Design and Implementation of Meituan's Self‑Developed CI/CD Pipeline Engine

After nearly three years of construction and polishing, Meituan's pipeline engine has achieved unified backend infrastructure, supporting almost 100,000 pipeline executions per day with a system success rate above 99.99%.

Background : Continuous delivery was first proposed in 2006 and has become essential for many technology teams. Early on Meituan used Jenkins to quickly enable continuous delivery, but as business scale grew, the “quick‑setup” approach showed serious drawbacks: lack of unified standards, high construction cost, uneven quality, and performance limits of open‑source tools under heavy load.

Evolution Stages :

2014‑2015: Unified Jenkins clusters to solve common problems such as SSO, code‑repo integration, notifications, and dynamic agent scaling.

2016‑2018: Split multiple Jenkins clusters to alleviate single‑cluster bottlenecks, which later caused operational complexity and security issues.

2019‑present: Developed a self‑built distributed pipeline engine (internal project name Pipeline) to eliminate single‑machine bottlenecks and duplicate tooling.

The engine now serves all Meituan businesses (e.g., in‑store, delivery, Dazhong Dianping, Meituan Select, autonomous delivery vehicles, and the basic R&D platform) and supports Java, C++, NodeJS, Golang, etc.

Problem & Approach

Major Challenges

Scheduling efficiency bottleneck : Short‑lived jobs (seconds to minutes) are sensitive to scheduling latency; existing open‑source tools use a monolithic, serial scheduling model.

Resource allocation : Jobs far outnumber resources; dynamic scaling alone cannot guarantee timely execution, and pre‑deployed resources need balanced partitioning.

Tool heterogeneity : Diverse tools require a plugin‑style architecture that hides implementation differences from pipeline authors.

Solution Overview

Separate scheduling decision from resource allocation, allowing both modules to scale horizontally.

Introduce a resource‑pool management model with label‑based matching between jobs and pools.

Adopt a layered component design (business layer, system‑interaction layer, execution‑resource layer) to accommodate tool differences.

Overall Architecture

The engine consists of five core modules:

Trigger : Handles various trigger sources (PR, push, API, cron).

Task Center : Manages pipeline instances, job status, retries, and result reporting.

Decision Engine : Determines which waiting jobs can be scheduled and updates the Task Center.

Worker : Pulls scheduled jobs from the Task Center and assigns execution resources.

Component SDK : Provides a uniform interface for component developers.

Core Design Points

Job Scheduling Design

A typical pipeline (source checkout → parallel code‑scan & build → deploy) follows these steps:

Trigger creates component jobs in the Task Center and emits events.

Decision Engine evaluates jobs, marks them pending, and adds them to a waiting queue.

Task Center updates job status to pending and places them in the queue.

Workers long‑poll the queue, pull jobs, execute them, and report results.

Task Center updates status based on worker feedback and triggers the next decision round.

A state‑machine (unstart → pending → scheduled → finished/failed) is protected by optimistic‑lock DB updates and compensation mechanisms to handle lost or duplicated jobs.

Resource‑Pool Design

Resources are grouped into pools identified by labels.

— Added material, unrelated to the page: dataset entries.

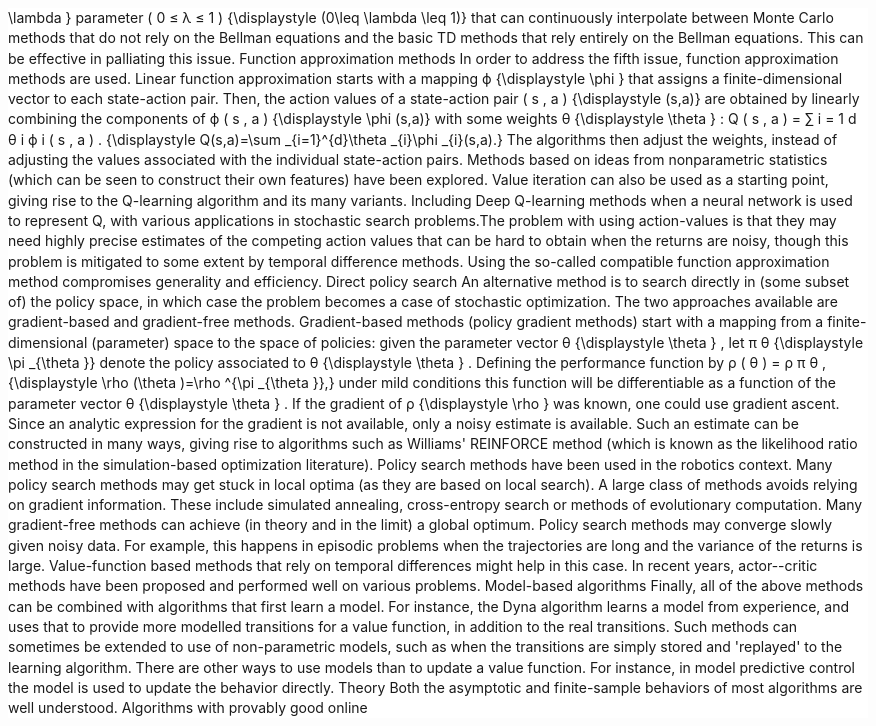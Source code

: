 \\lambda } parameter ( 0 ≤ λ ≤ 1 ) {\\displaystyle (0\\leq \\lambda
\\leq 1)} that can continuously interpolate between Monte Carlo methods
that do not rely on the Bellman equations and the basic TD methods that
rely entirely on the Bellman equations. This can be effective in
palliating this issue. Function approximation methods In order to
address the fifth issue, function approximation methods are used. Linear
function approximation starts with a mapping ϕ {\\displaystyle \\phi }
that assigns a finite-dimensional vector to each state-action pair.
Then, the action values of a state-action pair ( s , a ) {\\displaystyle
(s,a)} are obtained by linearly combining the components of ϕ ( s , a )
{\\displaystyle \\phi (s,a)} with some weights θ {\\displaystyle \\theta
} : Q ( s , a ) = ∑ i = 1 d θ i ϕ i ( s , a ) . {\\displaystyle
Q(s,a)=\\sum \_{i=1}\^{d}\\theta \_{i}\\phi \_{i}(s,a).} The algorithms
then adjust the weights, instead of adjusting the values associated with
the individual state-action pairs. Methods based on ideas from
nonparametric statistics (which can be seen to construct their own
features) have been explored. Value iteration can also be used as a
starting point, giving rise to the Q-learning algorithm and its many
variants. Including Deep Q-learning methods when a neural network is
used to represent Q, with various applications in stochastic search
problems.The problem with using action-values is that they may need
highly precise estimates of the competing action values that can be hard
to obtain when the returns are noisy, though this problem is mitigated
to some extent by temporal difference methods. Using the so-called
compatible function approximation method compromises generality and
efficiency. Direct policy search An alternative method is to search
directly in (some subset of) the policy space, in which case the problem
becomes a case of stochastic optimization. The two approaches available
are gradient-based and gradient-free methods. Gradient-based methods
(policy gradient methods) start with a mapping from a finite-dimensional
(parameter) space to the space of policies: given the parameter vector θ
{\\displaystyle \\theta } , let π θ {\\displaystyle \\pi \_{\\theta }}
denote the policy associated to θ {\\displaystyle \\theta } . Defining
the performance function by ρ ( θ ) = ρ π θ , {\\displaystyle \\rho
(\\theta )=\\rho \^{\\pi \_{\\theta }},} under mild conditions this
function will be differentiable as a function of the parameter vector θ
{\\displaystyle \\theta } . If the gradient of ρ {\\displaystyle \\rho }
was known, one could use gradient ascent. Since an analytic expression
for the gradient is not available, only a noisy estimate is available.
Such an estimate can be constructed in many ways, giving rise to
algorithms such as Williams\' REINFORCE method (which is known as the
likelihood ratio method in the simulation-based optimization
literature). Policy search methods have been used in the robotics
context. Many policy search methods may get stuck in local optima (as
they are based on local search). A large class of methods avoids relying
on gradient information. These include simulated annealing,
cross-entropy search or methods of evolutionary computation. Many
gradient-free methods can achieve (in theory and in the limit) a global
optimum. Policy search methods may converge slowly given noisy data. For
example, this happens in episodic problems when the trajectories are
long and the variance of the returns is large. Value-function based
methods that rely on temporal differences might help in this case. In
recent years, actor--critic methods have been proposed and performed
well on various problems. Model-based algorithms Finally, all of the
above methods can be combined with algorithms that first learn a model.
For instance, the Dyna algorithm learns a model from experience, and
uses that to provide more modelled transitions for a value function, in
addition to the real transitions. Such methods can sometimes be extended
to use of non-parametric models, such as when the transitions are simply
stored and \'replayed\' to the learning algorithm. There are other ways
to use models than to update a value function. For instance, in model
predictive control the model is used to update the behavior directly.
Theory Both the asymptotic and finite-sample behaviors of most
algorithms are well understood. Algorithms with provably good online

Jobs are assigned a label derived from two dimensions:

Component dimension : Groups resources needed by a specific component type (e.g., SSD, dev‑env).

Pipeline dimension : Reflects business‑level isolation requirements.

Each label maps 1‑to‑1 to a job queue, while a label can belong to multiple pools (many‑to‑many). This enables fine‑grained quota control, high‑priority weighting, and graceful degradation.

Component Layered Design

The component architecture is split into three layers:

Business layer : Provides adapters for diverse component logic.

System‑interaction layer : Defines a standard workflow (init(), run(), queryResult(), uploadArtifacts()) that all components must implement.

Execution‑resource layer : Abstracts different execution environments (container, VM, custom image).

Standardized methods are exposed as init(), run(), queryResult(), and uploadArtifacts(). Additional event types (e.g., pause, callback) allow extensions such as manual approval without breaking existing flows.

Future Plans

Leverage serverless and other cloud‑native technologies to achieve lighter, more elastic resource management.

Provide an end‑to‑end component development and operation platform to lower entry barriers for tool developers.

Authors

Geng Jie, Chun Hui, Zhi Yuan, and other members of Meituan's R&E Quality & Efficiency Platform team.